Les deux seggaemen ont revendiqué des droits égaux, un système plus équitable et une politique plus juste. C’est dans cette optique qu’en décembre 1993, Kaya et Ras Natty Baby se présentent face à la presse autour d’une même table. Le moment est historique. Leur souhait de développer le seggae se concrétise à travers un concert annoncé à Goodlands. “Il y avait le Reggae Sunsplash. Nous voulions venir de l’avant avec un événement annuel, le Seggae Sunflash”, raconte l’interprète de Leve Do Mo Pep. “Nous n’avons pas pu tenir d’autres éditions parce que l’organisation coûtait cher et nous ne recevions aucune aide des autorités.”
Cette nuit-là s’enchaînent les performances de Kaya et Racinetatane, Ras Natty Baby et les Natty Rebels, Natty Jah, Tian Corentin, et du groupe réunionnais Soukouss Maloya. “Nous attendions 5,000 spectateurs; 2,000 à 2,500 personnes étaient présentes. Plusieurs facteurs peuvent expliquer cet écart : il n’y avait pas autant de facilités de transport à l’époque et nous n’avions pas les moyens nécessaires pour faire une bonne campagne de pub. Nou ti sorti zis-zis, juste assez pour couvrir nos frais.”
Question d’identité.
Kaya et Ras Natty se rencontrent pour la première fois en 1983, à l’époque où les descendants d’esclaves s’embarquent dans une quête identitaire après des siècles d’oppression loin du continent noir. Le monde assiste également à la vulgarisation de la culture rastafari, portée par le reggae. “Kaya jouait seulement des morceaux de Bob Marley à cette époque”, se souvient Ras Natty. “Nous nous sommes rencontrés dans le cadre de la musique. On était alors au début de notre intégration dans la philosophie rastafari. Kaya venait souvent nous rejoindre à Richelieu, où on apprenait aux gens la musique, le sport, et aussi à lire. Il venait dormir chez moi à Beau Bassin et Chamarel. Nou’nn manze bwar ansam tou sa. Mw’asi mo ti pe al kot li Roche Bois.”

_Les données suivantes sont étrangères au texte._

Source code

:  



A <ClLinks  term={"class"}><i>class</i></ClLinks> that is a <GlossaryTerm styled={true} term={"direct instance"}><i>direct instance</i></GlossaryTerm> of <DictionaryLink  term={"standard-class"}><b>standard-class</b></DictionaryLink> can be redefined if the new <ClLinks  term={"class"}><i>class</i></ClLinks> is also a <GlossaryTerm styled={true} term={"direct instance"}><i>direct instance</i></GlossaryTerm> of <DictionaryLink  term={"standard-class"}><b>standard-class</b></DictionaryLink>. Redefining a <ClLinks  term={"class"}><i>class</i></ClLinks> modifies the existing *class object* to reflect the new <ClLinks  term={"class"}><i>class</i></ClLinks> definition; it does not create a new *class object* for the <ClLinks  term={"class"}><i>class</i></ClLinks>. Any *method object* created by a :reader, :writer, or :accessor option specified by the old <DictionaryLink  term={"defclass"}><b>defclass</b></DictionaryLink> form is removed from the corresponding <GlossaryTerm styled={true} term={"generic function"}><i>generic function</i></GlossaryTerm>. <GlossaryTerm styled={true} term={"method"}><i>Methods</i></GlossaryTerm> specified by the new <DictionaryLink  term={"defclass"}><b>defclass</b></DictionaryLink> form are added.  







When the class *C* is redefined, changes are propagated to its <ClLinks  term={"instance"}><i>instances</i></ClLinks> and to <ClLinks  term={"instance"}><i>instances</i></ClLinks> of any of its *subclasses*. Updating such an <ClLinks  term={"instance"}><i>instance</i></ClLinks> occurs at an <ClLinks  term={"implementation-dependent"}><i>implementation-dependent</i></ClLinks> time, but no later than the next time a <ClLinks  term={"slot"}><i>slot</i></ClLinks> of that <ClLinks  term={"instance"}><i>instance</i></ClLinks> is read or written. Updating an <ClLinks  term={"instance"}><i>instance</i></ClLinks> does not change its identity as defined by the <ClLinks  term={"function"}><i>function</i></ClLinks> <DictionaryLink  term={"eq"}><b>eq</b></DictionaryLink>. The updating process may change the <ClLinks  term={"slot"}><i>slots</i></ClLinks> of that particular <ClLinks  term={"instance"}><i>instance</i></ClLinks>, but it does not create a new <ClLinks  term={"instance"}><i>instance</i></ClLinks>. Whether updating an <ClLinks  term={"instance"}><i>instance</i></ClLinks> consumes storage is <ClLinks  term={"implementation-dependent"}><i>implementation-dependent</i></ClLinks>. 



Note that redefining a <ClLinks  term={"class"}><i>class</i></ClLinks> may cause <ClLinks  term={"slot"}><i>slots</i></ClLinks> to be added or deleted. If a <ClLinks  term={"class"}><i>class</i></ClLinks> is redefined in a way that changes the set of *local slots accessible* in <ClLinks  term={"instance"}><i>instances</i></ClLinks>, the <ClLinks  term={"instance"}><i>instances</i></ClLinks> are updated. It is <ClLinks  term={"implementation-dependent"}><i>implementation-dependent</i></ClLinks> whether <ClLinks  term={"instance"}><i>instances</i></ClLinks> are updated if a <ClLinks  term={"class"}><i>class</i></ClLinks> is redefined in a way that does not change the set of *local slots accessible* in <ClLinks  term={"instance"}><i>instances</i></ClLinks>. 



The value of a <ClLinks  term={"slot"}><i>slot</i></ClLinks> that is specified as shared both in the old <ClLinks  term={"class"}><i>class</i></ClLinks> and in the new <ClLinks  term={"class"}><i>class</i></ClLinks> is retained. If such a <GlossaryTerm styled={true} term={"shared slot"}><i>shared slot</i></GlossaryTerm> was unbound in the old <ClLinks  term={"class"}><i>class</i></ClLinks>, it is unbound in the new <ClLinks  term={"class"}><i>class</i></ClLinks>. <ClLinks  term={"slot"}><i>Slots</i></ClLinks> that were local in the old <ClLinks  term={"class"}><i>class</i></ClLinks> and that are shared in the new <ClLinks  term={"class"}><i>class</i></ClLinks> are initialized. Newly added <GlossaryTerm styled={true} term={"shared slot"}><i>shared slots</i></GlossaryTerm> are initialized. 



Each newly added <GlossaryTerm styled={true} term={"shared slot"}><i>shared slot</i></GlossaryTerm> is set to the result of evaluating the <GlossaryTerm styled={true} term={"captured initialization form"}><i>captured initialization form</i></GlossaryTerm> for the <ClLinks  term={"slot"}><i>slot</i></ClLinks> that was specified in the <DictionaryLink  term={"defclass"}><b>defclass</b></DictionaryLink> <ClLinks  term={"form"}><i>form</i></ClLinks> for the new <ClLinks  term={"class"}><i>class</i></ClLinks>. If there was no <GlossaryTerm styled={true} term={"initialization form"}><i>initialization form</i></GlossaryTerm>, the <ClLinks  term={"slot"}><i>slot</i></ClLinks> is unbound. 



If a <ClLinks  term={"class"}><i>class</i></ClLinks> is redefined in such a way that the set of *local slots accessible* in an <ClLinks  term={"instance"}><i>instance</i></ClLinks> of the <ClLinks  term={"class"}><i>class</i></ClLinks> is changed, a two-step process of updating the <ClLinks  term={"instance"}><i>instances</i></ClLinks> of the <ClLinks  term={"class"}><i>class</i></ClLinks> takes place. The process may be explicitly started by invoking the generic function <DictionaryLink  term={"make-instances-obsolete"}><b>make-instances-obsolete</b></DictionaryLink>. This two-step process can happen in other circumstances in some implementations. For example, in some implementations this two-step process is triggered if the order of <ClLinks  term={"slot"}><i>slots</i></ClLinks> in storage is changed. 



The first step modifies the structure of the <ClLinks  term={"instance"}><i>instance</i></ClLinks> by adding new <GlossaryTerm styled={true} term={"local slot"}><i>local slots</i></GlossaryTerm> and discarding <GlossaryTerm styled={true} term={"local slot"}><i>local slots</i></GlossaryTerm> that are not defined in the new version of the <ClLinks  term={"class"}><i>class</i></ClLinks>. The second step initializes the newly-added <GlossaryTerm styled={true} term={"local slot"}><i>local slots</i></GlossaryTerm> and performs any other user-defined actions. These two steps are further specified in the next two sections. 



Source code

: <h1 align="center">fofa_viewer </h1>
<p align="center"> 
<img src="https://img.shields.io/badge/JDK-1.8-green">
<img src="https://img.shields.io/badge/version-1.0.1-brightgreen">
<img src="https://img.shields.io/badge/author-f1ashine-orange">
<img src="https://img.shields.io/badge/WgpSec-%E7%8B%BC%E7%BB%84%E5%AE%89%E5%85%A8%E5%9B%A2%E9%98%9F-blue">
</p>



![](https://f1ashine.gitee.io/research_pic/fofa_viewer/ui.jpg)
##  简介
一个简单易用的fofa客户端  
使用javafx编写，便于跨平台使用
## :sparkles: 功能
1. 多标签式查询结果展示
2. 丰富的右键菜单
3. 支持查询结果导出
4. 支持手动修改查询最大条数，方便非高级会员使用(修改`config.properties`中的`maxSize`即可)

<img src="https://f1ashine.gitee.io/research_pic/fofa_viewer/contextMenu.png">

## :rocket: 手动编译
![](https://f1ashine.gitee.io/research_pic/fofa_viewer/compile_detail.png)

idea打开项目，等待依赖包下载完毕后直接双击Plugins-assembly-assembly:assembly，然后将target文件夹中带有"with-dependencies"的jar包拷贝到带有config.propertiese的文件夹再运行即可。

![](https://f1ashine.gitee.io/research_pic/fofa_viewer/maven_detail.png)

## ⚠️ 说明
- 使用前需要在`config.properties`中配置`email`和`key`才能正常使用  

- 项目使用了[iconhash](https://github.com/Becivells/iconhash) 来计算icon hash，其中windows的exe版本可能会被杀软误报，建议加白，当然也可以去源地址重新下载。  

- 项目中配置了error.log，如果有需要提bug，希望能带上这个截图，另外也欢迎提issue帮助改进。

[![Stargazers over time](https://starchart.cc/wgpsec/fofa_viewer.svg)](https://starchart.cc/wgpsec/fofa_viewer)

C’est le 30 octobre de cette année que se tient “la première manifestation purement reggae”. Le concert se tient à Richelieu “lor terin volebol”, avec “des instruments un peu rudimentaires”. Celui-ci connaît une deuxième édition, qu’organise Kaya, le 27 novembre 1983 à Roche Bois. Le reggae leur permet ainsi de fédérer autour de la question d’identité. Cependant, “il n’y avait pas beaucoup de spectateurs”, souligne Ras Natty Baby. “Le reggae était surtout associé à Bob Marley et au gandia. Les gens ne voyaient pas cela d’un bon œil.”
Langaz Madam Sere.
Les bases de leur quête étaient toutefois jetées et la musique devint ainsi un véhicule de revendications. “J’ai été le premier à chanter du reggae en kreol”, soutient Ras Natty Baby. Dans la foulée, une question fondamentale naît : “Kaya et moi, nous nous demandions si nous ne pouvions pas trouver un mélange entre le reggae et le séga.” Donner une teinte locale au reggae permettrait de mieux attirer les Mauriciens vers leur message d’unité. “Notre musique était devenue une plate-forme d’éducation, à travers laquelle les gens prenaient conscience de leur histoire.”
Le rythme du reggae incorpore peu à peu les temps du séga. À Chamarel, cette nouvelle musique trouve un nom peu racoleur : séga-reggae. “Nous n’avions pas encore retenu le terme seggae. Nou ti pe zwe li, lerla Kaya inn donn li enn nom. Letan fer resers lor langaz Madam Sere, kan dir “sega”, li vinn “sege gaga”. Lerla ki’nn retenir mo “seggae””, confie Ras Natty Baby, qui concède qu’à cette époque, on cherchait encore le subtil mélange entre le séga et le reggae.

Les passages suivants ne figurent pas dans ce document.